> Exercise aim
Take the entries below and reproduce them word for word.

Dataset entries
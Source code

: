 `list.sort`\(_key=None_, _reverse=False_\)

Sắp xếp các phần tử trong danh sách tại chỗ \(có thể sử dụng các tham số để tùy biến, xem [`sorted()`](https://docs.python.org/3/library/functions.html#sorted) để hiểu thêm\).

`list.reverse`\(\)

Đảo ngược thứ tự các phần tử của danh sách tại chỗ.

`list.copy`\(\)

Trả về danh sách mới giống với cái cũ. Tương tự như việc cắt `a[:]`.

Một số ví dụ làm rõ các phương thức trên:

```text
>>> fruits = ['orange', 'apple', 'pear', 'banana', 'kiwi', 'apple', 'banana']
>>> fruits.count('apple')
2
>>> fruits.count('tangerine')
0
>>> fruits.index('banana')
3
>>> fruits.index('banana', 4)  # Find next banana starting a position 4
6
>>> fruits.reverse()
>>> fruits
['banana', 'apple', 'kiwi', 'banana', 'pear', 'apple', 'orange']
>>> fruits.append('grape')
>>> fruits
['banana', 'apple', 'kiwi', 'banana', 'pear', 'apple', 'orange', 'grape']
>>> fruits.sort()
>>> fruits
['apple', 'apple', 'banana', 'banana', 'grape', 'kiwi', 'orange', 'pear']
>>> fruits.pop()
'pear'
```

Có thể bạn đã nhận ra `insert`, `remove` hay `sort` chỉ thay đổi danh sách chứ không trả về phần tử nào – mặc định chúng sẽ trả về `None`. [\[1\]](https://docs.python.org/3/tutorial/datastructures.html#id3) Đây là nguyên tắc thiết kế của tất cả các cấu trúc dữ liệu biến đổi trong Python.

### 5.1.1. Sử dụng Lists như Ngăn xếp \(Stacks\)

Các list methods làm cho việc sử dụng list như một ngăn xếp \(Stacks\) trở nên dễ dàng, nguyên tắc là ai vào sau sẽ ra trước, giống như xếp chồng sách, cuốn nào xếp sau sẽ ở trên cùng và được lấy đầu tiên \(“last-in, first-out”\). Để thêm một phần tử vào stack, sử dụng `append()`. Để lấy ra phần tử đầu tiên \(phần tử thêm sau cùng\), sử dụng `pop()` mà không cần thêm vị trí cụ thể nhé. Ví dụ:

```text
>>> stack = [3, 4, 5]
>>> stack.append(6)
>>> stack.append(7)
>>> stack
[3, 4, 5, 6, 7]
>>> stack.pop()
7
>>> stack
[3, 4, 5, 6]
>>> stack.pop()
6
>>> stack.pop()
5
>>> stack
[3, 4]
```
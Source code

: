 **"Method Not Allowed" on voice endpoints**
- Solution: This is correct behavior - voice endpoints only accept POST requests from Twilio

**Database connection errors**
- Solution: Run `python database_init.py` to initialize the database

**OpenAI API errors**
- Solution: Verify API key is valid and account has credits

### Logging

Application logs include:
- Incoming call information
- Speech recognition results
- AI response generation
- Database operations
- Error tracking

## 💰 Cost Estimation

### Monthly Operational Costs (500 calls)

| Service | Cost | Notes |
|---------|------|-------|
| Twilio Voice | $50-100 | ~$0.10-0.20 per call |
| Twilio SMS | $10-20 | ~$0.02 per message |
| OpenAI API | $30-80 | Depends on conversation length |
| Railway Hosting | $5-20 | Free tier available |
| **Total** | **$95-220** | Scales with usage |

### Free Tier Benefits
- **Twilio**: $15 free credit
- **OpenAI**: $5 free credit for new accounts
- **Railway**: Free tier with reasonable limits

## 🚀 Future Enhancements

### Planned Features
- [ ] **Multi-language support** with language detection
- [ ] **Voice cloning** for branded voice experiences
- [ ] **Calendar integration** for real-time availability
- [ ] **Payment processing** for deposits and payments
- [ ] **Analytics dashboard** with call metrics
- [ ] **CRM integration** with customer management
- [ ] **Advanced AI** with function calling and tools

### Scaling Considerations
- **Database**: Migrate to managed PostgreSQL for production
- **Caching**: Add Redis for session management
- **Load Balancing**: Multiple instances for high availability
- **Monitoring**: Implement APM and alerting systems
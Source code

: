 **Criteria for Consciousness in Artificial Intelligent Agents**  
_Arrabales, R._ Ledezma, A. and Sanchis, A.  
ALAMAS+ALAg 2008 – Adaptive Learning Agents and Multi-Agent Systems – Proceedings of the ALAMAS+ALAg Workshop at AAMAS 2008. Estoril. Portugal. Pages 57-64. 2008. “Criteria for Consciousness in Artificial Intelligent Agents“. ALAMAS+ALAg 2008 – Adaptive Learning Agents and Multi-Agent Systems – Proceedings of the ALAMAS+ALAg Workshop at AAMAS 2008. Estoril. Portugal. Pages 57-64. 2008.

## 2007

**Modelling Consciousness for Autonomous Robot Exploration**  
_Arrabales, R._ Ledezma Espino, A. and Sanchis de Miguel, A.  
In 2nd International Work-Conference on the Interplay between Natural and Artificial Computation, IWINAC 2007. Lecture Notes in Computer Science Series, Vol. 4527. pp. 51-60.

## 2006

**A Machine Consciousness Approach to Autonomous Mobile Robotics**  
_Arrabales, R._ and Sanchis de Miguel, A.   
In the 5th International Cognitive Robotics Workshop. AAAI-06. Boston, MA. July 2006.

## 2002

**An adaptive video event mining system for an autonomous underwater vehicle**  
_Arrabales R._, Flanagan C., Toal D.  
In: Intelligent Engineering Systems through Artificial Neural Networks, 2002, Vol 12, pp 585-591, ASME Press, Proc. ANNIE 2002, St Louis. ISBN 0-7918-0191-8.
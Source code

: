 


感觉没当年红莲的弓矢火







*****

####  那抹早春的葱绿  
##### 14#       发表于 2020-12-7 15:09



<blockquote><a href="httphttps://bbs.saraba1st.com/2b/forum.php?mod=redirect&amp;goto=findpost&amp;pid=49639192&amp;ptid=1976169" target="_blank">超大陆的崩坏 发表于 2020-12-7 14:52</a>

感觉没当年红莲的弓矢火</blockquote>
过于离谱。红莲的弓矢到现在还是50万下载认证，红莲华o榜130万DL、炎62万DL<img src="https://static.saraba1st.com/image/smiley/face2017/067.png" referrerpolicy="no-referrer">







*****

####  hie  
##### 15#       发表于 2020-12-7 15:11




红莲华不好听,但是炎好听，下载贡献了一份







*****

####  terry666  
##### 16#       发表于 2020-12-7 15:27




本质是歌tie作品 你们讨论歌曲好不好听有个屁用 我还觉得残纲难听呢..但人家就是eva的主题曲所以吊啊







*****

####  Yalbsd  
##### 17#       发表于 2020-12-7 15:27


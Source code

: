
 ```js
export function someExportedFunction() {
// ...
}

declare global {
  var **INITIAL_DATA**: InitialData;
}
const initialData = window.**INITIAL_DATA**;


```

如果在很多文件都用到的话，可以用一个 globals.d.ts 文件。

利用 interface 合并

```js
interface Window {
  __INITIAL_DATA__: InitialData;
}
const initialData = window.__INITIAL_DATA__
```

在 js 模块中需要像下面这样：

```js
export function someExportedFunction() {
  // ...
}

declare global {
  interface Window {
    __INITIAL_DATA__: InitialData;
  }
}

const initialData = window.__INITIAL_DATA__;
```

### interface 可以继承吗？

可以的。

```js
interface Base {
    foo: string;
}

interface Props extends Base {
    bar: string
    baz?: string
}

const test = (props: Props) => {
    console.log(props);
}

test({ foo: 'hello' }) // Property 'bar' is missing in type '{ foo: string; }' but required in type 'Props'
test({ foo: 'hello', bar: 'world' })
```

> Answer
Source code

: `list.sort`\(_key=None_, _reverse=False_\)

Sắp xếp các phần tử trong danh sách tại chỗ \(có thể sử dụng các tham số để tùy biến, xem [`sorted()`](https://docs.python.org/3/library/functions.html#sorted) để hiểu thêm\).

`list.reverse`\(\)

Đảo ngược thứ tự các phần tử của danh sách tại chỗ.

`list.copy`\(\)

Trả về danh sách mới giống với cái cũ. Tương tự như việc cắt `a[:]`.

Một số ví dụ làm rõ các phương thức trên:

```text
>>> fruits = ['orange', 'apple', 'pear', 'banana', 'kiwi', 'apple', 'banana']
>>> fruits.count('apple')
2
>>> fruits.count('tangerine')
0
>>> fruits.index('banana')
3
>>> fruits.index('banana', 4)  # Find next banana starting a position 4
6
>>> fruits.reverse()
>>> fruits
['banana', 'apple', 'kiwi', 'banana', 'pear', 'apple', 'orange']
>>> fruits.append('grape')
>>> fruits
['banana', 'apple', 'kiwi', 'banana', 'pear', 'apple', 'orange', 'grape']
>>> fruits.sort()
>>> fruits
['apple', 'apple', 'banana', 'banana', 'grape', 'kiwi', 'orange', 'pear']
>>> fruits.pop()
'pear'
```

Có thể bạn đã nhận ra `insert`, `remove` hay `sort` chỉ thay đổi danh sách chứ không trả về phần tử nào – mặc định chúng sẽ trả về `None`. [\[1\]](https://docs.python.org/3/tutorial/datastructures.html#id3) Đây là nguyên tắc thiết kế của tất cả các cấu trúc dữ liệu biến đổi trong Python.

### 5.1.1. Sử dụng Lists như Ngăn xếp \(Stacks\)

Các list methods làm cho việc sử dụng list như một ngăn xếp \(Stacks\) trở nên dễ dàng, nguyên tắc là ai vào sau sẽ ra trước, giống như xếp chồng sách, cuốn nào xếp sau sẽ ở trên cùng và được lấy đầu tiên \(“last-in, first-out”\). Để thêm một phần tử vào stack, sử dụng `append()`. Để lấy ra phần tử đầu tiên \(phần tử thêm sau cùng\), sử dụng `pop()` mà không cần thêm vị trí cụ thể nhé. Ví dụ:

```text
>>> stack = [3, 4, 5]
>>> stack.append(6)
>>> stack.append(7)
>>> stack
[3, 4, 5, 6, 7]
>>> stack.pop()
7
>>> stack
[3, 4, 5, 6]
>>> stack.pop()
6
>>> stack.pop()
5
>>> stack
[3, 4]
```
Source code

: **"Method Not Allowed" on voice endpoints**
- Solution: This is correct behavior - voice endpoints only accept POST requests from Twilio

**Database connection errors**
- Solution: Run `python database_init.py` to initialize the database

**OpenAI API errors**
- Solution: Verify API key is valid and account has credits

### Logging

Application logs include:
- Incoming call information
- Speech recognition results
- AI response generation
- Database operations
- Error tracking

## 💰 Cost Estimation

### Monthly Operational Costs (500 calls)

| Service | Cost | Notes |
|---------|------|-------|
| Twilio Voice | $50-100 | ~$0.10-0.20 per call |
| Twilio SMS | $10-20 | ~$0.02 per message |
| OpenAI API | $30-80 | Depends on conversation length |
| Railway Hosting | $5-20 | Free tier available |
| **Total** | **$95-220** | Scales with usage |

### Free Tier Benefits
- **Twilio**: $15 free credit
- **OpenAI**: $5 free credit for new accounts
- **Railway**: Free tier with reasonable limits

## 🚀 Future Enhancements

### Planned Features
- [ ] **Multi-language support** with language detection
- [ ] **Voice cloning** for branded voice experiences
- [ ] **Calendar integration** for real-time availability
- [ ] **Payment processing** for deposits and payments
- [ ] **Analytics dashboard** with call metrics
- [ ] **CRM integration** with customer management
- [ ] **Advanced AI** with function calling and tools

### Scaling Considerations
- **Database**: Migrate to managed PostgreSQL for production
- **Caching**: Add Redis for session management
- **Load Balancing**: Multiple instances for high availability
- **Monitoring**: Implement APM and alerting systems
Source code

: **Criteria for Consciousness in Artificial Intelligent Agents**  
_Arrabales, R._ Ledezma, A. and Sanchis, A.  
ALAMAS+ALAg 2008 – Adaptive Learning Agents and Multi-Agent Systems – Proceedings of the ALAMAS+ALAg Workshop at AAMAS 2008. Estoril. Portugal. Pages 57-64. 2008. “Criteria for Consciousness in Artificial Intelligent Agents“. ALAMAS+ALAg 2008 – Adaptive Learning Agents and Multi-Agent Systems – Proceedings of the ALAMAS+ALAg Workshop at AAMAS 2008. Estoril. Portugal. Pages 57-64. 2008.

## 2007

**Modelling Consciousness for Autonomous Robot Exploration**  
_Arrabales, R._ Ledezma Espino, A. and Sanchis de Miguel, A.  
In 2nd International Work-Conference on the Interplay between Natural and Artificial Computation, IWINAC 2007. Lecture Notes in Computer Science Series, Vol. 4527. pp. 51-60.

## 2006

**A Machine Consciousness Approach to Autonomous Mobile Robotics**  
_Arrabales, R._ and Sanchis de Miguel, A.   
In the 5th International Cognitive Robotics Workshop. AAAI-06. Boston, MA. July 2006.

## 2002

**An adaptive video event mining system for an autonomous underwater vehicle**  
_Arrabales R._, Flanagan C., Toal D.  
In: Intelligent Engineering Systems through Artificial Neural Networks, 2002, Vol 12, pp 585-591, ASME Press, Proc. ANNIE 2002, St Louis. ISBN 0-7918-0191-8.
Source code

: 


感觉没当年红莲的弓矢火







*****

####  那抹早春的葱绿  
##### 14#       发表于 2020-12-7 15:09



<blockquote><a href="httphttps://bbs.saraba1st.com/2b/forum.php?mod=redirect&amp;goto=findpost&amp;pid=49639192&amp;ptid=1976169" target="_blank">超大陆的崩坏 发表于 2020-12-7 14:52</a>

感觉没当年红莲的弓矢火</blockquote>
过于离谱。红莲的弓矢到现在还是50万下载认证，红莲华o榜130万DL、炎62万DL<img src="https://static.saraba1st.com/image/smiley/face2017/067.png" referrerpolicy="no-referrer">







*****

####  hie  
##### 15#       发表于 2020-12-7 15:11




红莲华不好听,但是炎好听，下载贡献了一份







*****

####  terry666  
##### 16#       发表于 2020-12-7 15:27




本质是歌tie作品 你们讨论歌曲好不好听有个屁用 我还觉得残纲难听呢..但人家就是eva的主题曲所以吊啊







*****

####  Yalbsd  
##### 17#       发表于 2020-12-7 15:27


Source code

:
 ```js
export function someExportedFunction() {
// ...
}

declare global {
  var **INITIAL_DATA**: InitialData;
}
const initialData = window.**INITIAL_DATA**;


```

如果在很多文件都用到的话，可以用一个 globals.d.ts 文件。

利用 interface 合并

```js
interface Window {
  __INITIAL_DATA__: InitialData;
}
const initialData = window.__INITIAL_DATA__
```

在 js 模块中需要像下面这样：

```js
export function someExportedFunction() {
  // ...
}

declare global {
  interface Window {
    __INITIAL_DATA__: InitialData;
  }
}

const initialData = window.__INITIAL_DATA__;
```

### interface 可以继承吗？

可以的。

```js
interface Base {
    foo: string;
}

interface Props extends Base {
    bar: string
    baz?: string
}

const test = (props: Props) => {
    console.log(props);
}

test({ foo: 'hello' }) // Property 'bar' is missing in type '{ foo: string; }' but required in type 'Props'
test({ foo: 'hello', bar: 'world' })
```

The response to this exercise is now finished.